There were a group of fiftyish men, all in matching overalls, playing darts in a corner, a couple of similarly aged women also in work clothes sat at a table in the centre of the large room. A younger group, mostly male but with one or two girls on the periphery, congregated around a pool table. A juke box playing seventies pop flashed its lights opposite the bar. The barman, a portly, red-faced man of indeterminate age, pushed himself up from a slouch and started energetically rubbing the bar with a dirty towel.

'Too late for redecorating, George, we've been in here before.'

'Oh, it's you lot. I wouldn't have bothered if I'd looked. Bird threw me off.'

He threw down the towel to emphasise the point. I tried to remember how long it was since I, or anyone for that matter, had been described as a 'bird'. The others just laughed.
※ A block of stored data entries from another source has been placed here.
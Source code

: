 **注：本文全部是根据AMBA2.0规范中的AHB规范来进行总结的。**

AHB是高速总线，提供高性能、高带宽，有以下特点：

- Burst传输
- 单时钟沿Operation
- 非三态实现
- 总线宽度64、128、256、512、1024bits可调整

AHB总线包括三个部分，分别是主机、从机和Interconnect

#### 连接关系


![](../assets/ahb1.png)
'Four pints of your finest lager, George. What'll you have Susan?'

'Maybe a white wine?'

They all started laughing again. Steve stopped first and gave me a stern look.

'Two things. First we invited you out for a pint – that's beer or lager in boys' talk; second, George's wine is known to bring on immediate nausea and vomiting and, in extreme cases, death. Don't touch it.'

George invited Steve to "piss off". I ordered a pint of bitter from a local brewery which, frankly, I was surprised to see stocked in such a down-at-heel joint.
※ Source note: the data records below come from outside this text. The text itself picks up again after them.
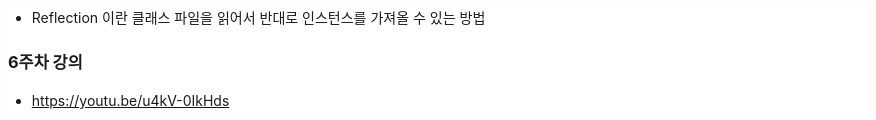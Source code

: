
 ```java
```

- Reflection 이란 클래스 파일을 읽어서 반대로 인스턴스를 가져올 수 있는 방법

### 6주차 강의

- https://youtu.be/u4kV-0IkHds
'Ah, at last, a woman with taste. If you were a dancer I would ask you out.'

I gave George a grateful grin – at last I had got something right – but needed to give Wot a silencing frown when he chipped in.

'But she do dance. She is best...'

Piotr hurried him away giving him a ticking off in Polish leaving George looking bemused. We took our drinks to a quiet corner and, I must admit, that overall I had a good time. The match was dissected. That gave me a chance to get a better idea of some of the rules and more clearly understand just how badly I had screwed up. The banter between the boys was on the whole good-natured and half-way through my second pint, their third, I joined in. I stopped at two as I was after all cycling home. All in all it was a good night and somewhere in the middle of it I had agreed to play again the next week. Wot and Piotr were coming round to mine the next night so I could practise my keeping.
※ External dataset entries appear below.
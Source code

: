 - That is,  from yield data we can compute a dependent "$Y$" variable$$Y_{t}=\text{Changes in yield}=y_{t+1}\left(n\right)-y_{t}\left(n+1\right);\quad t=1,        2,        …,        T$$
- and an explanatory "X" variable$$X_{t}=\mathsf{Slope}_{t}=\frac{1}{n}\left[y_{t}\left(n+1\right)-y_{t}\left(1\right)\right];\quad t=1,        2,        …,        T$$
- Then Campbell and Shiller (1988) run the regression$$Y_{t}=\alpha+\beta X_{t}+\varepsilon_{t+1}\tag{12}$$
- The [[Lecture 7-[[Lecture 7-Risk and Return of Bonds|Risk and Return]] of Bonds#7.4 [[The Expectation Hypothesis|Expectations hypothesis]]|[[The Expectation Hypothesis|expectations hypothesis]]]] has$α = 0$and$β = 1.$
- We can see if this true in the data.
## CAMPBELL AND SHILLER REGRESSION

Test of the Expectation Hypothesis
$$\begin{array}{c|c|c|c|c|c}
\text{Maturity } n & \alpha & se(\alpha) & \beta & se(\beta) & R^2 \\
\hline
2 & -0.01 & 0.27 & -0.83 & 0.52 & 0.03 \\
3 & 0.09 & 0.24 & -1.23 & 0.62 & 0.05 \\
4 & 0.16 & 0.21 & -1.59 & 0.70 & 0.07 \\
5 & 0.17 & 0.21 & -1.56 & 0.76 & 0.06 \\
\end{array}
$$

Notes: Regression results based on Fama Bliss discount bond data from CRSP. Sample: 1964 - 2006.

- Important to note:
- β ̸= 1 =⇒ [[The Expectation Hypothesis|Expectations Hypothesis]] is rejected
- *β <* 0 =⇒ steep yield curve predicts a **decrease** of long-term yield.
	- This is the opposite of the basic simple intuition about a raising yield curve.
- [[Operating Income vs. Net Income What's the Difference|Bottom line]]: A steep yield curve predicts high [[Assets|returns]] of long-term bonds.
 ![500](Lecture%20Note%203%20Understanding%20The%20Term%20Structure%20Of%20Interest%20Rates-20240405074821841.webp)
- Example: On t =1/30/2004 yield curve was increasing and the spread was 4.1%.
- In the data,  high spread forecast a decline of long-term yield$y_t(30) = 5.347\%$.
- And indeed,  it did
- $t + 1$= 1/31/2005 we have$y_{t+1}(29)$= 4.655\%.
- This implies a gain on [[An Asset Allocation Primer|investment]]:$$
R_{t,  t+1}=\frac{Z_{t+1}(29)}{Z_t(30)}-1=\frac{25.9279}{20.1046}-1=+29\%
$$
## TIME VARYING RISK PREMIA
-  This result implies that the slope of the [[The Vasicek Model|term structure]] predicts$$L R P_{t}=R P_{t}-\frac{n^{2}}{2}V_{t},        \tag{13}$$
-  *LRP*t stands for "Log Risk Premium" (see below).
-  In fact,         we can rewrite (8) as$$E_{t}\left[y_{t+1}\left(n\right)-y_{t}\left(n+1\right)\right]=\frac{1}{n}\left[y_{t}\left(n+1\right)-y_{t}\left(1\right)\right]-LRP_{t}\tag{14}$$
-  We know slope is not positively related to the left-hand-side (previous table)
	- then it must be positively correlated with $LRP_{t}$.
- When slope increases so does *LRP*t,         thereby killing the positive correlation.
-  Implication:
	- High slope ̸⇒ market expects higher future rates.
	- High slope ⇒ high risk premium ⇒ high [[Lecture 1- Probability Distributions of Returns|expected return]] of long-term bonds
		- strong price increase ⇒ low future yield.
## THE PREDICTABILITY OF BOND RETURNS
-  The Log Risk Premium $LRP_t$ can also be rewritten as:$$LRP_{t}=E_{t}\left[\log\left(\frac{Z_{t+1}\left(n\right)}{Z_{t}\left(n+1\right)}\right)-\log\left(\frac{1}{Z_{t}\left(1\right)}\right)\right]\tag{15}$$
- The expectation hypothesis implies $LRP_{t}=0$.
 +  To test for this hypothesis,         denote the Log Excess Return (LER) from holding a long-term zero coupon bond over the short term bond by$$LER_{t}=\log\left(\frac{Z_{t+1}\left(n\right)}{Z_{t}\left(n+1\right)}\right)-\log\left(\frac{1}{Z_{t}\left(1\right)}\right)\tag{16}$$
That Autumn sport began to dominate my life. I was cycling everywhere except to the supermarket for a weekly shop. Long Sunday rides with a group of women I had run into on the road and who had sort-of adopted me were another highlight. I was having shooting practice most Thursdays and mid-week football was always followed by a session in the pub. George started pulling my pint as soon as I entered, for the first time in my life I was a bona fide 'regular' at a proper boozer. The boys even arranged for the sports centre caretaker to open the women's changing rooms so I could finish the evening looking something like a human being.